◆ Prompt:
Below are some entries. Repeat exactly the lines from the one with "table, once, in" through the one with "exactly the original", and only those.

[Saved data entries]
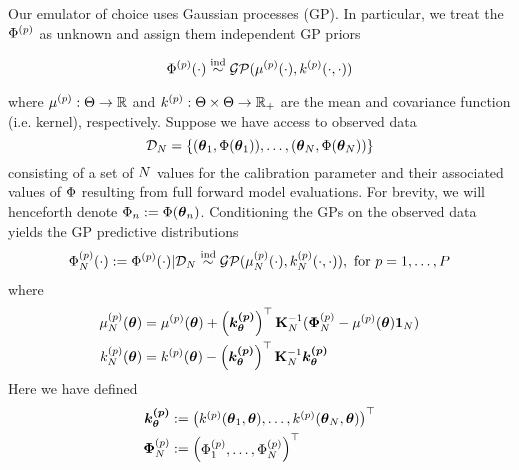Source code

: \documentclass[12pt]{article}
\begin{document}
Our emulator of choice uses Gaussian processes (GP). In particular, we treat the $\Phi^{(p)}$ as unknown and assign them independent GP priors

\[\Phi^{(p)}(\cdot) \overset{\text{ind}}{\sim} \mathcal{GP}(\mu^{(p)}(\cdot), k^{(p)}(\cdot, \cdot))\] 

where $\mu^{(p)}: \Theta \to \mathbb{R}$ and $k^{(p)}: \Theta \times \Theta \to \mathbb{R}_+$ are the mean and covariance function (i.e. kernel), respectively. 
Suppose we have access to observed data 
\[\mathcal{D}_{N} = \left\{(\boldsymbol{\theta}_1, \Phi(\boldsymbol{\theta}_1)), \dots, (\boldsymbol{\theta}_{N}, \Phi(\boldsymbol{\theta}_{N})) \right\}\]
consisting of a set of $N$ values for the calibration parameter and their associated values of $\Phi$ resulting from full forward model evaluations. For brevity, we will henceforth denote 
$\Phi_{n} := \Phi(\boldsymbol{\theta}_{n})$. Conditioning the GPs on the observed data yields the GP predictive distributions
\begin{align} 
\Phi_{N}^{(p)}(\cdot) := \Phi^{(p)}(\cdot)|\mathcal{D}_{N} \overset{\text{ind}}{\sim} \mathcal{GP}(\mu_{N}^{(p)}(\cdot), k_{N}^{(p)}(\cdot, \cdot)), \text{ for } p = 1, \dots, P
\end{align}
where 
\begin{align}
\mu_{N}^{(p)}(\boldsymbol{\theta}) &= \mu^{(p)}(\boldsymbol{\theta}) + \left(\boldsymbol{k^{(p)}_{\boldsymbol{\theta}}}\right)^\top \mathbf{K}_{N}^{-1} (\boldsymbol{\Phi}_{N}^{(p)} - \mu^{(p)}(\boldsymbol{\theta}) \boldsymbol{1}_{N}) \\ 
k_{N}^{(p)}(\boldsymbol{\theta}) &= k^{(p)}(\boldsymbol{\theta}) - \left(\boldsymbol{k^{(p)}_{\boldsymbol{\theta}}}\right)^\top \mathbf{K}_{N}^{-1} \boldsymbol{k^{(p)}_{\boldsymbol{\theta}}}
\end{align}
Here we have defined 
\begin{align}
\boldsymbol{k^{(p)}_{\boldsymbol{\theta}}} &:= \begin{pmatrix} k^{(p)}(\boldsymbol{\theta}_1, \boldsymbol{\theta}), \dots, k^{(p)}(\boldsymbol{\theta}_{N}, \boldsymbol{\theta})  \end{pmatrix}^\top \\ 
\boldsymbol{\Phi}_{N}^{(p)} &:= \begin{pmatrix} \Phi_{1}^{(p)}, \dots, \Phi_{N}^{(p)} \end{pmatrix}^{\top}
\end{align}
\end{document}
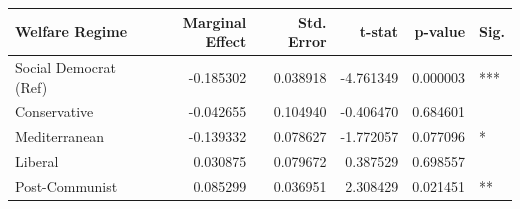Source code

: \begin{tabular}{lrrrrl}
\toprule
Welfare Regime & Marginal Effect & Std. Error & t-stat & p-value & Sig. \\
\midrule
Social Democrat (Ref) & -0.185302 & 0.038918 & -4.761349 & 0.000003 & *** \\
Conservative & -0.042655 & 0.104940 & -0.406470 & 0.684601 &  \\
Mediterranean & -0.139332 & 0.078627 & -1.772057 & 0.077096 & * \\
Liberal & 0.030875 & 0.079672 & 0.387529 & 0.698557 &  \\
Post-Communist & 0.085299 & 0.036951 & 2.308429 & 0.021451 & ** \\
\bottomrule
\end{tabular}
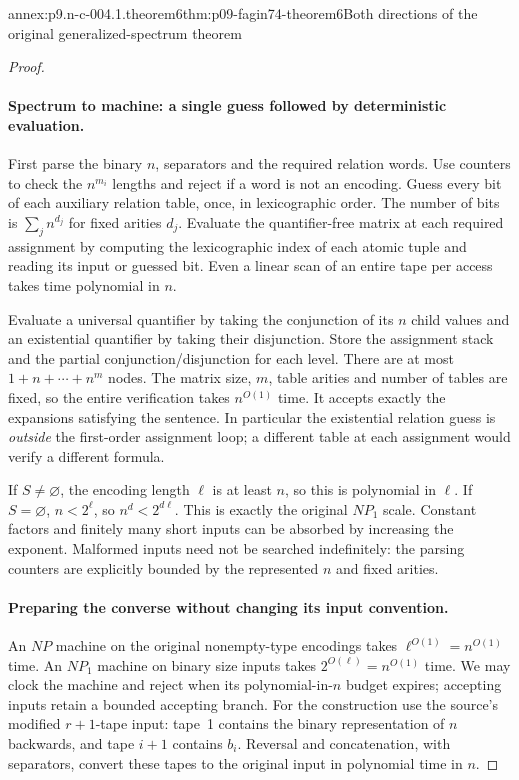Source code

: \begin{annexitem}{annex:p9.n-c-004.1.theorem6}{thm:p09-fagin74-theorem6}{Both directions of the original generalized-spectrum theorem}
\begin{proof}
\paragraph{Spectrum to machine: a single guess followed by deterministic evaluation.}
First parse the binary \(n\), separators and the required relation words.
Use counters to check the \(n^{m_i}\) lengths and reject if a word is not
an encoding.  Guess every bit of each auxiliary relation table, once, in
lexicographic order.  The number of bits is \(\sum_j n^{d_j}\) for fixed
arities \(d_j\).  Evaluate the quantifier-free matrix at each required
assignment by computing the lexicographic index of each atomic tuple and
reading its input or guessed bit.  Even a linear scan of an entire tape
per access takes time polynomial in \(n\).

Evaluate a universal quantifier by taking the conjunction of its \(n\)
child values and an existential quantifier by taking their disjunction.
Store the assignment stack and the partial conjunction/disjunction for each
level.  There are at most \(1+n+\cdots+n^m\) nodes.  The matrix size,
\(m\), table arities and number of tables are fixed, so the entire
verification takes \(n^{O(1)}\) time.  It accepts exactly the expansions
satisfying the sentence.  In particular the existential relation guess is
\emph{outside} the first-order assignment loop; a different table at each
assignment would verify a different formula.

If \(S\ne\varnothing\), the encoding length \(\ell\) is at least
\(n\), so this is polynomial in \(\ell\).  If \(S=\varnothing\),
\(n<2^\ell\), so \(n^d<2^{d\ell}\).  This is exactly the original
\(NP_1\) scale.  Constant factors and finitely many short inputs can be
absorbed by increasing the exponent.  Malformed inputs need not be searched
indefinitely: the parsing counters are explicitly bounded by the represented
\(n\) and fixed arities.

\paragraph{Preparing the converse without changing its input convention.}
An \(NP\) machine on the original nonempty-type encodings takes
\(\ell^{O(1)}=n^{O(1)}\) time.  An \(NP_1\) machine on binary size
inputs takes \(2^{O(\ell)}=n^{O(1)}\) time.  We may clock the machine
and reject when its polynomial-in-\(n\) budget expires; accepting inputs
retain a bounded accepting branch.  For the construction use the source's
modified \(r+1\)-tape input: tape~1 contains the binary representation
of \(n\) backwards, and tape \(i+1\) contains \(b_i\).
Reversal and concatenation, with separators, convert these tapes to the
original input in polynomial time in \(n\).


\end{proof}
\end{annexitem}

◆ Solution to this task:
an encoding.  Guess every bit of each auxiliary relation table, once, in
lexicographic order.  The number of bits is \(\sum_j n^{d_j}\) for fixed
arities \(d_j\).  Evaluate the quantifier-free matrix at each required
assignment by computing the lexicographic index of each atomic tuple and
reading its input or guessed bit.  Even a linear scan of an entire tape
per access takes time polynomial in \(n\).

Evaluate a universal quantifier by taking the conjunction of its \(n\)
child values and an existential quantifier by taking their disjunction.
Store the assignment stack and the partial conjunction/disjunction for each
level.  There are at most \(1+n+\cdots+n^m\) nodes.  The matrix size,
\(m\), table arities and number of tables are fixed, so the entire
verification takes \(n^{O(1)}\) time.  It accepts exactly the expansions
satisfying the sentence.  In particular the existential relation guess is
\emph{outside} the first-order assignment loop; a different table at each
assignment would verify a different formula.

If \(S\ne\varnothing\), the encoding length \(\ell\) is at least
\(n\), so this is polynomial in \(\ell\).  If \(S=\varnothing\),
\(n<2^\ell\), so \(n^d<2^{d\ell}\).  This is exactly the original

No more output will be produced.